#### [Excerpted records]
--------------------------------------------------
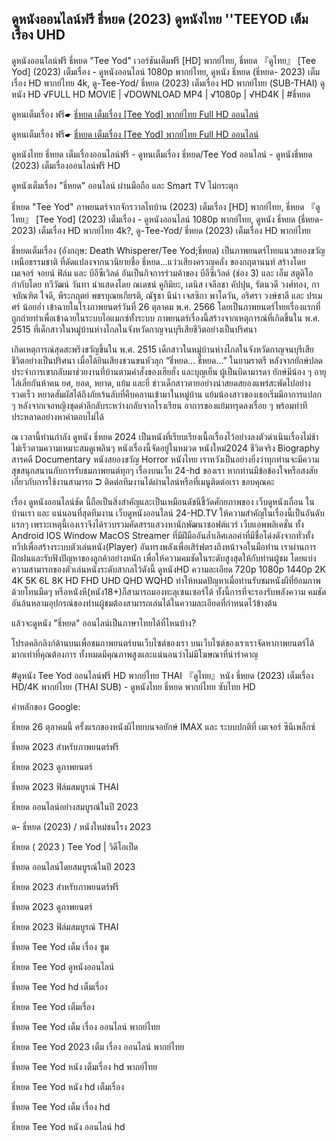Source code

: ## ดูหนังออนไลน์ฟรี ธี่หยด (2023) ดูหนังไทย ''TEEYOD เต็มเรื่อง UHD

ดูหนังออนไลน์ฟรี ธี่หยด "Tee Yod" เวอร์ชันเต็มฟรี [HD] พากย์ไทย, ธี่หยด 『ดูไทย』 [Tee Yod] (2023) เต็มเรื่อง - ดูหนังออนไลน์ 1080p พากย์ไทย, ดูหนัง ธี่หยด (ธี่หยด- 2023) เต็มเรื่อง HD พากย์ไทย 4k, ดู-Tee-Yod/ ธี่หยด (2023) เต็มเรื่อง HD พากย์ไทย (SUB-THAI) ดูหนัง HD √FULL HD MOVIE | √DOWNLOAD MP4 | √1080p | √HD4K | #ธี่หยด

ดูหนเต็มเรื่อง ฟรี☛ [ธี่หยด เต็มเรื่อง [Tee Yod] พากย์ไทย Full HD ออนไลน์](https://t.co/p1fpBhGdhL)

ดูหนเต็มเรื่อง ฟรี☛ [ธี่หยด เต็มเรื่อง [Tee Yod] พากย์ไทย Full HD ออนไลน์](https://t.co/p1fpBhGdhL)

ดูหนังไทย ธี่หยด เต็มเรื่องออนไลน์ฟรี - ดูหนเต็มเรื่อง ธี่หยด/Tee Yod ออนไลน์ - ดูหนังธี่หยด (2023) เต็มเรื่องออนไลน์ฟรี HD

ดูหนังเต็มเรื่อง "ธี่หยด" ออนไลน์ ผ่านมือถือ และ Smart TV ไม่กระตุก

ธี่หยด "Tee Yod" ภาพยนตร์จากจักรวาลไทบ้าน (2023) เต็มเรื่อง [HD] พากย์ไทย, ธี่หยด 『ดูไทย』 [Tee Yod] (2023) เต็มเรื่อง - ดูหนังออนไลน์ 1080p พากย์ไทย, ดูหนัง ธี่หยด (ธี่หยด- 2023) เต็มเรื่อง HD พากย์ไทย 4k?, ดู-Tee-Yod/ ธี่หยด (2023) เต็มเรื่อง HD พากย์ไทย

ธี่หยดเต็มเรื่อง (อังกฤษ: Death Whisperer/Tee Yod;ธี่หยด) เป็นภาพยนตร์ไทยแนวสยองขวัญเหนือธรรมชาติ ที่ดัดแปลงจากนวนิยายชื่อ ธี่หยด...แว่วเสียงครวญคลั่ง ของกฤตานนท์ สร้างโดย เมเจอร์ จอยน์ ฟิล์ม และ บีอีซีเวิลด์ อันเป็นกิจการร่วมค้าของ บีอีซีเวิลด์ (ช่อง 3) และ เอ็ม สตูดิโอ กำกับโดย ทวีวัฒน์ วันทา นำแสดงโดย ณเดชน์ คูกิมิยะ, เดนิส เจลีลชา คัปปุน, รัตนวดี วงศ์ทอง, กาจบัณฑิต ใจดี, พีระกฤตย์ พชรบุณยเกียรติ, ณัฐชา นีน่า เจสซิกา พาโดวัน, อริศรา วงษ์ชาลี และ ปรเมศร์ น้อยอ่ำ เข้าฉายในโรงภาพยนตร์วันที่ 26 ตุลาคม พ.ศ. 2566 โดยเป็นภาพยนตร์ไทยเรื่องแรกที่ถูกถ่ายทำเพื่อเข้าฉายในระบบไอแมกซ์ทั้งระบบ ภาพยนตร์เรื่องนี้สร้างจากเหตุการณ์ที่เกิดขึ้นใน พ.ศ. 2515 ที่เด็กสาวในหมู่บ้านห่างไกลในจังหวัดกาญจนบุรีเสียชีวิตอย่างเป็นปริศนา

เกิดเหตุการณ์สุดสะพรึงขวัญขึ้นใน พ.ศ. 2515 เด็กสาวในหมู่บ้านห่างไกลในจังหวัดกาญจนบุรีเสียชีวิตอย่างเป็นปริศนา เมื่อได้ยินเสียงชวนขนหัวลุก “ธี่หยด… ธี่หยด…” ในยามราตรี หลังจากยักษ์ปลดประจำการเขากลับมาช่วยงานที่บ้านตามคำสั่งของเฮียฮั่ง และบุญเย็น ผู้เป็นบิดามารดา ยักษ์มีน้อง ๆ อายุไล่เลี่ยกันห้าคน ยศ, ยอด, หยาด, แย้ม และยี่ ข่าวเด็กสาวตายอย่างน่าสยดสยองแพร่สะพัดไปอย่างรวดเร็ว หยาดสัมผัสได้ถึงภัยเร้นลับที่คืบคลานเข้ามาในหมู่บ้าน แย้มน้องสาวของเธอเริ่มมีอาการแปลก ๆ หลังจากเจอหญิงชุดดำลึกลับระหว่างกลับจากโรงเรียน อาการของแย้มทรุดลงเรื่อย ๆ พร้อมท่าทีประหลาดอย่างหาคำตอบไม่ได้

ณ เวลานี้ท่านกำลัง ดูหนัง ธี่หยด 2024 เป็นหนังที่เรียบเรียงเนื้อเรื่องไว้อย่างลงตัวดำเนินเรื่องไม่ช้าไม่เร็วตามความเหมาะสมดูเพลินๆ หนังเรื่องนี้จัดอยู่ในหมวด หนังใหม่2024 ชีวิตจริง Biography สารคดี Documentary หนังสยองขวัญ Horror หนังไทย เราหวังเป็นอย่างยิ่งว่าทุกท่านจะมีความสุขสนุกสนานกับการรับชมภาพยนต์ทุกๆ เรื่องบนเว็บ 24-hd ของเรา หากท่านมีข้อข้องใจหรือสงสัยเกี่ยวกับการใช้งานสามารถ ➲ ติดต่อทีมงานได้ผ่านไลน์หรือที่เมนูติดต่อเรา ขอบคุณคะ

เรื่อง ดูหนังออนไลน์ชัด นี้ถือเป็นสิ่งสำคัญและเป็นเหมือนดัชนีชี้วัดศักยภาพของ เว็บดูหนังเถื่อน ในบ้านเรา และ แน่นอนที่สุดทีมงาน เว็บดูหนังออนไลน์ 24-HD.TV ให้ความสำคัญในเรื่องนี้เป็นอันดับแรกๆ เพราะเหตุนี้เองเราจึงได้รวบรวมคัดสรรแสวงหานักพัฒนาซอฟต์แวร์ เว็บแอพพลิเคชั่น ทั้ง Android IOS Window MacOS Streamer ที่มีฝีมืออันล้ำเลิศเลอค่าที่มีชื่อโด่งดังจากทั่วทั้งทวีปเพื่อสร้างระบบตัวเล่นหนัง(Player) อันทรงพลังเพื่อเสิร์ฟตรงถึงหน้าจอในมือท่าน เราผ่านการฝึกฝนและรับฟังปัญหาของลูกค้าอย่างหนัก เพื่อให้ความคมชัดในระดับสูงสุดให้กับท่านผู้ชม โดยแบ่งความสามารถของตัวเล่นหนังระดับสากลไว้ดังนี้ ดูหนังHD ความละเอียด 720p 1080p 1440p 2K 4K 5K 6L 8K HD FHD UHD QHD WQHD ทำให้หมดปัญหาเมื่อท่านรับชมหนังผีที่ย้อมภาพด้วยโทนมืดๆ หรือหนังหี(หนัง18+)ก็สามารถมองทะลุเซนเซอร์ได้ ทั้งนี้การที่จะรองรับพลังความ คมชัด อันล้นหลามอุปกรณ์ของท่านผู้ชมต้องสามารถเล่นได้ในความละเอียดที่กำหนดไว้ข้างต้น

แล้วจะดูหนัง "ธี่หยด" ออนไลน์เป็นภาษาไทยได้ที่ไหนบ้าง?

โปรดคลิกลิงก์ด้านบนเพื่อชมภาพยนตร์บนเว็บไซต์ของเรา บนเว็บไซต์ของเราเราจัดหาภาพยนตร์ได้มากเท่าที่คุณต้องการ ทั้งหมดมีคุณภาพสูงและแน่นอนว่าไม่มีโฆษณาที่น่ารำคาญ

#ดูหนัง Tee Yod ออนไลน์ฟรี HD พากย์ไทย THAI 『ดูไทย』หนัง ธี่หยด (2023) เต็มเรื่อง HD/4K พากย์ไทย (THAI SUB) - ดูหนังไทย ธี่หยด พากย์ไทย ซับไทย HD

คำหลักของ Google:

ธี่หยด 26 ตุลาคมนี้ ครั้งแรกของหนังผีไทยบนจอยักษ์ IMAX และ ระบบปกติที่ เมเจอร์ ซีนีเพล็กซ์

ธี่หยด 2023 สำหรับภาพยนตร์ฟรี

ธี่หยด 2023 ดูภาพยนตร์

ธี่หยด 2023 ฟิล์มสมบูรณ์ THAI

ธี่หยด ออนไลน์อย่างสมบูรณ์ในปี 2023

ด- ธี่หยด (2023) / หนังใหม่ชนโรง 2023

ธี่หยด ( 2023 ) Tee Yod | วิดีโอเป็ด

ธี่หยด ออนไลน์โดยสมบูรณ์ในปี 2023

ธี่หยด 2023 สำหรับภาพยนตร์ฟรี

ธี่หยด 2023 ดูภาพยนตร์

ธี่หยด 2023 ฟิล์มสมบูรณ์ THAI

ธี่หยด Tee Yod เต็ม เรื่อง ซูม

ธี่หยด Tee Yod ดูหนังออนไลน์

ธี่หยด Tee Yod hd เต็มเรื่อง

ธี่หยด Tee Yod เต็มเรื่อง

ธี่หยด Tee Yod เต็ม เรื่อง ออนไลน์ พากย์ไทย

ธี่หยด Tee Yod 2023 เต็ม เรื่อง ออนไลน์ พากย์ไทย

ธี่หยด Tee Yod หนัง เต็มเรื่อง hd พากย์ไทย

ธี่หยด Tee Yod หนัง hd เต็มเรื่อง

ธี่หยด Tee Yod เต็ม เรื่อง hd

ธี่หยด Tee Yod หนัง ออนไลน์ hd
--------------------------------------------------
#### [Problem statement]
What you return should be only the lines from the line containing "ธี่หยด ออนไลน์อย่างสมบูรณ์ในปี 2023" through the end of the material above, reproduced exactly, first and last included.

#### [Written answer]
ธี่หยด ออนไลน์อย่างสมบูรณ์ในปี 2023

ด- ธี่หยด (2023) / หนังใหม่ชนโรง 2023

ธี่หยด ( 2023 ) Tee Yod | วิดีโอเป็ด

ธี่หยด ออนไลน์โดยสมบูรณ์ในปี 2023

ธี่หยด 2023 สำหรับภาพยนตร์ฟรี

ธี่หยด 2023 ดูภาพยนตร์

ธี่หยด 2023 ฟิล์มสมบูรณ์ THAI

ธี่หยด Tee Yod เต็ม เรื่อง ซูม

ธี่หยด Tee Yod ดูหนังออนไลน์

ธี่หยด Tee Yod hd เต็มเรื่อง

ธี่หยด Tee Yod เต็มเรื่อง

ธี่หยด Tee Yod เต็ม เรื่อง ออนไลน์ พากย์ไทย

ธี่หยด Tee Yod 2023 เต็ม เรื่อง ออนไลน์ พากย์ไทย

ธี่หยด Tee Yod หนัง เต็มเรื่อง hd พากย์ไทย

ธี่หยด Tee Yod หนัง hd เต็มเรื่อง

ธี่หยด Tee Yod เต็ม เรื่อง hd

ธี่หยด Tee Yod หนัง ออนไลน์ hd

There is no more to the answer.